Data =
┄┄┄┄┄┄┄┄┄┄┄┄┄┄┄┄┄┄┄┄
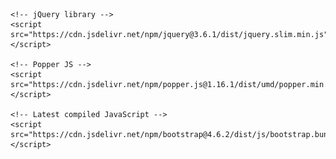 <!DOCTYPE html>
<html lang="en">

<head>
    <meta charset="UTF-8">
    <meta http-equiv="X-UA-Compatible" content="IE=edge">
    <meta name="viewport" content="width=device-width, initial-scale=1.0">
    <title>ORD 10.852 Helper</title>
    <script src="./index.js"></script>
    <link rel="stylesheet" href="./style.css">
    <!-- Latest compiled and minified CSS -->
    <link rel="stylesheet" href="https://cdn.jsdelivr.net/npm/bootstrap@4.6.2/dist/css/bootstrap.min.css">

    <!-- jQuery library -->
    <script src="https://cdn.jsdelivr.net/npm/jquery@3.6.1/dist/jquery.slim.min.js"></script>

    <!-- Popper JS -->
    <script src="https://cdn.jsdelivr.net/npm/popper.js@1.16.1/dist/umd/popper.min.js"></script>

    <!-- Latest compiled JavaScript -->
    <script src="https://cdn.jsdelivr.net/npm/bootstrap@4.6.2/dist/js/bootstrap.bundle.min.js"></script>
</head>

<body>
    <div class="d-flex">
        <div class="container-fluid">
            <div class="row" id="main"></div>
        </div>
    </div>
</body>
<script src="watch.js" type="text/javascript"></script>
<script src="./data.js"></script>
<script>
    $(function () {
        var doc = $(this);

        function creatBlock(name, item, isFusionable = true) {
            var main = $("#main");

            var group = $("<div class='group col-1_5 p-2 shadow-lg'></div>");
            var groupname = $("<div class='p-1 bg-white groupname text-center border rounded-top'>" + name + "</div>");
            var itemlist = $("<div class='p-1 bg-white itemlist border rounded-bottom'></div>");

            $.each(item, function (index, value, type = name) {
                let u_name = value.name.toLowerCase().replace(/\ /g, "")
                u_name = u_name.replace(/\./g, "");

                let id = type.toLowerCase() + "_" + u_name + "_" + value.id;
                let item = $("<div class='item justify-content-between'></div>");

                let img = $('<img src="' + value.img + ".png" + '" alt="" class="icon m-1" ">')
                img.on('error', function (e) {
                    this.src = value.img + ".jpg"
                });

                let progress = $("<div class='progress'></div>");
                let progress_bar = $('<div class="progress-bar" role="progressbar" aria-valuenow="75" aria-valuemin="0" aria-valuemax="100"></div>');
                progress_bar.css("width", "0%")
                $(progress).append(progress_bar);

                let name = $("<div class='name ml-1'>" + value.name + "</div>");
                let namewrap = $("<div class='namewrap d-flex align-items-center'></div>");
                namewrap.append(img, progress, name);

                let btn = $("<div class='btns ml-1'></div>");

                let btn_count = $("<input type='number' name='count' class='mr-1 p-0 border count' value='0' id='" + id + "' >");
                let btn_minus = $("<div class='btn btn-danger btn-minus mr-1'>-</div>");
                let btn_detail = $('<img src="./img/detail.png" class="icon ml-1 btn-detail" alt="" id="">');

                if (isFusionable) var btn_combine = $("<div class='btn btn-primary btn-combine mr-1'>Fuse</div>");
                else var btn_combine = "";

                // btn.append(btn_count, btn_minus, btn_combine, btn_detail);
                btn.append(btn_count, btn_combine, btn_detail);

                item.append(namewrap, btn);
                itemlist.append(item);

            });

            group.append(groupname, itemlist)
            return group;
            // main.append(group)
        }

        function createColumnBlock(arr) {
            var columnBlock = $("<div class='column-block d-flex flex-column'></div>")
            $.each(arr, function (index, value) {
                $(columnBlock).append(value);
            })
            return columnBlock;
        }

        $(document).on("click", ".namewrap", function () {
            let input = $(this).siblings('.btns').children("input");
            let count = $(input).val();

            // $(input).attr("value", ++count);
            $(input).val(++count)
            $(input).trigger("change");
        });

        // $(document).on("click", ".btn-minus", function () {
        //     let input = $(this).siblings('.count');
        //     let count = $(input).val();

        //     if (count > 0) $(input).attr("value", --count)
        // });

        $(document).on("click", ".count", function () {
            $(this).select()
        })

        $(document).on("keyup change", ".count", function () {
            let id = $(this).attr("id");
            id = id.split("_"); /*  common_wisp_0 */

            data[id[0]].forEach(el => {
                if (el.id == id[2]) el.unit = parseInt($(this).val()) /* change unit count in data */
            });

        })

        function checkDupObjectIdInArr(arr) {
            var result = arr.reduce((unique, o) => {
                if (!unique.some(obj => obj.label === o.label && obj.value === o.value)) {
                    unique.push(o);
                }
                return unique;
            }, []);
            return result
        }

        function findId(id) {
            let temp;
            for (var i in data) {
                data[i].forEach(function (el) {
                    if (el.id == id) {
                        temp = el;
                        return
                    }
                })
            }
            return temp
        }

        function getCurrentSimplestMaterial() {
            let material = {}
            data.common.forEach((el) => {
                material[el.id] = el.unit
            })
            return material;
        }

        function getAmount() {
            let count = 0;
            for (let i in data) {
                data[i].forEach((el) => {
                    count++
                })
            }
            return count;
        }


        var simplest = {};
        var downstream_arr = [];
        function trackRecipe(recipe, resetList = true) {

            if (resetList) {
                simplest = {};
                downstream_arr = [];
            }

            // recipe = checkDupObjectIdInArr(recipe);
            recipe.forEach(el => {
                let ingredient = findId(el.id);
                let id = ingredient.id;
                let unit = ingredient.unit;
                if (ingredient.hierachyLevel <= 1) {
                    /* update value if id already exist - to do */
                    let keys = Object.keys(simplest);

                    if (keys.includes(el.id.toString())) {
                        simplest[el.id.toString()] += el.amount
                    }
                    else simplest[el.id.toString()] = el.amount /* if value not exist*/
                } else {
                    for (var i = 0; i < el.amount; i++)
                        downstream_arr.push(ingredient)
                }

            })

            if (downstream_arr.length) {
                let first_el = downstream_arr.shift();
                trackRecipe(first_el.recipe, false)
            }

            if (downstream_arr.length == 0) {
                return simplest
            }
        }

        function triggerPercentageCalculation(id, prop) {
            let upstream = getUpstreamUnit(id)
            let complete = 0;
            upstream.forEach((e) => {
                let unit = findId(e);
                let insufficientList = generateInsufficentList(unit.recipe)

                if (Object.keys(insufficientList).length) {
                    let total = 0;
                    let insufficient = 0;
                    for (let i in unit.simplest_material) {
                        total += unit.simplest_material[i]
                    }

                    for (let i in insufficientList) {
                        insufficient += insufficientList[i]
                    }
                    complete = 100 - Math.ceil(insufficient / total * 100);
                } else {
                    complete = 100;
                }

                unit.complete = 0;
                unit.complete = complete;


                // console.log(unit.name + "(" + hierachyLevelMapping[unit.hierachyLevel] + "):" + unit.complete + "%")
            })
        }

        var storeList = [];
        var insufficientList = {};
        var i = 0;
        function generateInsufficentList(recipe, reset = true) {
            if (reset) {
                storeList = [];
                insufficientList = {};
            }
            recipe.forEach((el) => {
                let unit = findId(el.id)
                if (unit.unit < el.amount && unit.hierachyLevel > 1) {
                    let count = Math.abs(unit.unit - el.amount);
                    while (count--) {
                        storeList.push(unit)
                    }
                }

                if (unit.hierachyLevel <= 1) {
                    let keys = Object.keys(insufficientList);
                    if (keys.includes(el.id.toString())) {
                        insufficientList[el.id.toString()] += el.amount
                    }
                    else insufficientList[el.id.toString()] = el.amount
                }
            })

            if (storeList.length) {
                let unit = storeList.shift();
                generateInsufficentList(unit.recipe, false);
                return insufficientList
            }


            if (storeList.length == 0) {

                for (let i in insufficientList) {
                    let simplest_material = getCurrentSimplestMaterial();

                    if (simplest_material[i] >= insufficientList[i]) {
                        insufficientList[i] = 0;

                    } else {
                        insufficientList[i] -= simplest_material[i]
                    }
                }
                validateElementWithValue0(insufficientList)
                return insufficientList;
            }
        }

        function validateElementWithValue0(obj) {
            for (let i in obj) {
                if (obj[i] == 0) delete obj[i]
            }
        }

        function generateSimplestMaterial() {
            let count = getAmount()
            for (let i = 0; i < count; i++) {
                let unit = findId(i);
                unit.simplest_material = trackRecipe(unit.recipe)
                unit.complete = 0;
            }

            console.log("-Generate Simplest Material Successfully")
        }

        function getUpstreamUnit(id) {
            let list = [];
            let unit = findId(id);

            for (let i = unit.hierachyLevel + 1; i < Object.keys(hierachyLevelMapping).length; i++) {
                // console.log(hierachyLevelMapping[i])
                data[hierachyLevelMapping[i]].forEach((el) => {
                    let recipe = el.recipe
                    recipe.forEach((ele) => {
                        if (ele.id == id) list.push(el.id)
                    })

                })
            }
            return list
        }

        function addWatcher() { /* Monitor object, property "unit" in detail */
            for (var i in data) {
                data[i].forEach(el => {
                    watch(el, function (prop, action, newvalue, oldvalue) {  /* prop: unit, action: set, use this to retrieve current object */
                        var props = ["unit", "complete"];

                        if (props.includes(prop)) {
                            triggerPercentageCalculation(this.id, _prop = prop)

                            if (prop == "complete") {
                                reflectComplete(this, newvalue)
                            }
                        }
                    })
                })
            }
        }

        function reflectComplete(obj, val) {
            let name = obj.name;
            let temp_name = name.replace(/\ /g, "");
            temp_name = temp_name.replace(/\./g, "");
            console.log(temp_name)
            let type = hierachyLevelMapping[obj.hierachyLevel];
            let id = obj.id;
            let dom = "#" + type + "_" + temp_name.toLowerCase() + "_" + id;
            console.log(dom)

            let progress_bar = $(dom).parents(".btns").siblings(".namewrap").find(".progress-bar");
            let label = $(dom).parents(".btns").siblings(".namewrap").find(".name");

            progress_bar.css("width", val + "%")

            if (val == 100) {
                progress_bar.toggleClass("bg-green")
                $(label).html(name);
            }
            else {
                progress_bar.removeClass("bg-green")
                $(label).html(val + "% " + name);
            }
        }


        $("#main").append(
            createColumnBlock([
                creatBlock("Common", common_unit, false),
                creatBlock("Uncommon", uncommon_unit)
            ])
        );

        $("#main").append(
            creatBlock("Special", special_unit)
        );

        $("#main").append(
            creatBlock("Rare", rare_unit)
        );


        generateSimplestMaterial()
        addWatcher()
    })
</script>

</html>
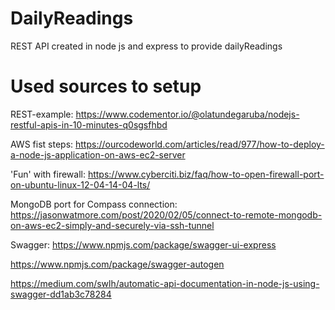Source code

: # DailyReadings
REST API created in node js and express to provide dailyReadings

# Used sources to setup
REST-example:
https://www.codementor.io/@olatundegaruba/nodejs-restful-apis-in-10-minutes-q0sgsfhbd

AWS fist steps:
https://ourcodeworld.com/articles/read/977/how-to-deploy-a-node-js-application-on-aws-ec2-server

'Fun' with firewall:
https://www.cyberciti.biz/faq/how-to-open-firewall-port-on-ubuntu-linux-12-04-14-04-lts/

MongoDB port for Compass connection:
https://jasonwatmore.com/post/2020/02/05/connect-to-remote-mongodb-on-aws-ec2-simply-and-securely-via-ssh-tunnel

Swagger:
https://www.npmjs.com/package/swagger-ui-express

https://www.npmjs.com/package/swagger-autogen

https://medium.com/swlh/automatic-api-documentation-in-node-js-using-swagger-dd1ab3c78284
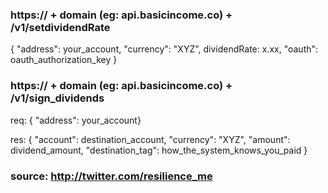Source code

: 

### https:// + domain (eg: api.basicincome.co) + /v1/setdividendRate

{ "address": your_account, "currency": "XYZ", dividendRate: x.xx, "oauth": oauth_authorization_key }





### https:// + domain (eg: api.basicincome.co) + /v1/sign_dividends

req: { "address": your_account}

res: { "account": destination_account, "currency": "XYZ", "amount": dividend_amount, "destination_tag": how_the_system_knows_you_paid }





### source: http://twitter.com/resilience_me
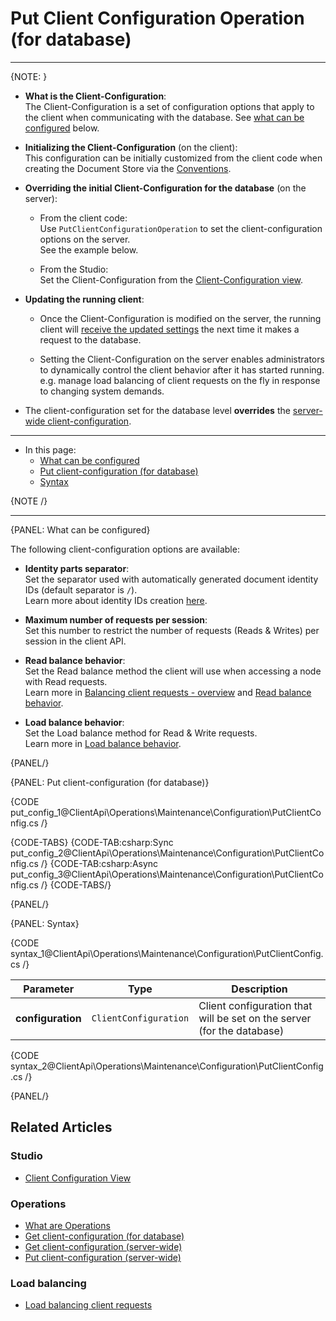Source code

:# Put Client Configuration Operation <br> (for database)

---

{NOTE: }

* __What is the Client-Configuration__:  
  The Client-Configuration is a set of configuration options that apply to the client when communicating with the database.
  See [what can be configured](../../../../client-api/operations/maintenance/configuration/put-client-configuration#what-can-be-configured) below.  

* __Initializing the Client-Configuration__ (on the client):  
  This configuration can be initially customized from the client code when creating the Document Store via the [Conventions](../../../../client-api/configuration/conventions).
  
* __Overriding the initial Client-Configuration for the database__ (on the server):  

    * From the client code:  
      Use `PutClientConfigurationOperation` to set the client-configuration options on the server.  
      See the example below.
    
    * From the Studio:  
      Set the Client-Configuration from the [Client-Configuration view](../../../../studio/database/settings/client-configuration-per-database).

* __Updating the running client__:  

  * Once the Client-Configuration is modified on the server, the running client will [receive the updated settings](../../../../client-api/configuration/load-balance/overview#keeping-the-client-topology-up-to-date)
    the next time it makes a request to the database.  

  * Setting the Client-Configuration on the server enables administrators to dynamically control the client behavior after it has started running.  
    e.g. manage load balancing of client requests on the fly in response to changing system demands.

* The client-configuration set for the database level __overrides__ the [server-wide client-configuration](../../../../client-api/operations/server-wide/configuration/put-serverwide-client-configuration).

---

* In this page:
  * [What can be configured](../../../../client-api/operations/maintenance/configuration/put-client-configuration#what-can-be-configured)
  * [Put client-configuration (for database)](../../../../client-api/operations/maintenance/configuration/put-client-configuration#put-client-configuration-(for-database))
  * [Syntax](../../../../client-api/operations/maintenance/configuration/put-client-configuration#syntax)

{NOTE /}

---

{PANEL: What can be configured}

The following client-configuration options are available:  

* __Identity parts separator__:  
  Set the separator used with automatically generated document identity IDs (default separator is `/`).  
  Learn more about identity IDs creation [here](../../../../server/kb/document-identifier-generation#strategy--3).

* __Maximum number of requests per session__:  
  Set this number to restrict the number of requests (Reads & Writes) per session in the client API.

* __Read balance behavior__:  
  Set the Read balance method the client will use when accessing a node with Read requests.  
  Learn more in [Balancing client requests - overview](../../../../client-api/configuration/load-balance/overview) and [Read balance behavior](../../../../client-api/configuration/load-balance/read-balance-behavior).
  
* __Load balance behavior__:  
  Set the Load balance method for Read & Write requests.  
  Learn more in [Load balance behavior](../../../../client-api/configuration/load-balance/load-balance-behavior).

{PANEL/}

{PANEL: Put client-configuration (for database)}

{CODE put_config_1@ClientApi\Operations\Maintenance\Configuration\PutClientConfig.cs /}

{CODE-TABS}
{CODE-TAB:csharp:Sync put_config_2@ClientApi\Operations\Maintenance\Configuration\PutClientConfig.cs /}
{CODE-TAB:csharp:Async put_config_3@ClientApi\Operations\Maintenance\Configuration\PutClientConfig.cs /}
{CODE-TABS/}

{PANEL/}

{PANEL: Syntax}

{CODE syntax_1@ClientApi\Operations\Maintenance\Configuration\PutClientConfig.cs /}

| Parameter         | Type                  | Description                                                            |
|-------------------|-----------------------|------------------------------------------------------------------------|
| __configuration__ | `ClientConfiguration` | Client configuration that will be set on the server (for the database) |

{CODE syntax_2@ClientApi\Operations\Maintenance\Configuration\PutClientConfig.cs /}

{PANEL/}

## Related Articles

### Studio

- [Client Configuration View](../../../../studio/database/settings/client-configuration-per-database)

### Operations

- [What are Operations](../../../../client-api/operations/what-are-operations)
- [Get client-configuration (for database)](../../../../client-api/operations/maintenance/configuration/get-client-configuration)
- [Get client-configuration (server-wide)](../../../../client-api/operations/server-wide/configuration/get-serverwide-client-configuration)
- [Put client-configuration (server-wide)](../../../../client-api/operations/server-wide/configuration/put-serverwide-client-configuration)


### Load balancing

- [Load balancing client requests](../../../../client-api/configuration/load-balance/overview)
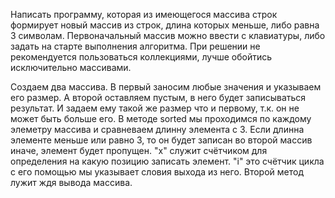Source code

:  Написать программу, которая из имеющегося массива строк формирует новый массив из строк, длина которых меньше, либо равна 3 символам. Первоначальный массив можно ввести с клавиатуры, либо задать на старте выполнения алгоритма. При решении не рекомендуется пользоваться коллекциями, лучше обойтись исключительно массивами.

Создаем два массива. В первый заносим любые значения и указываем его размер. А второй оставляем пустым, в него будет записываться результат. И задаем ему такой же размер что и первому,
т.к. он не может быть больше его. В методе sorted мы проходимся по каждому элеметру массива и сравневаем длинну элемента с 3. Если длинна элементе меньше или равно 3, то он будет записан во второй массив иначе, элемент будет пропущен. "x" служит счётчиком для определения на какую позицию записать элемент.  "i" это счётчик цикла с его помощью мы указывает словия выхода из него.
Второй метод лужит ждя вывода массива.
┄┄┄┄┄┄┄┄┄┄┄┄┄┄┄┄┄┄┄┄
Instructions for the task =
Please copy out every line of the preceding listing that carries "link".

Output for this task =
    <link rel="stylesheet" href="./style.css">
    <link rel="stylesheet" href="https://cdn.jsdelivr.net/npm/bootstrap@4.6.2/dist/css/bootstrap.min.css">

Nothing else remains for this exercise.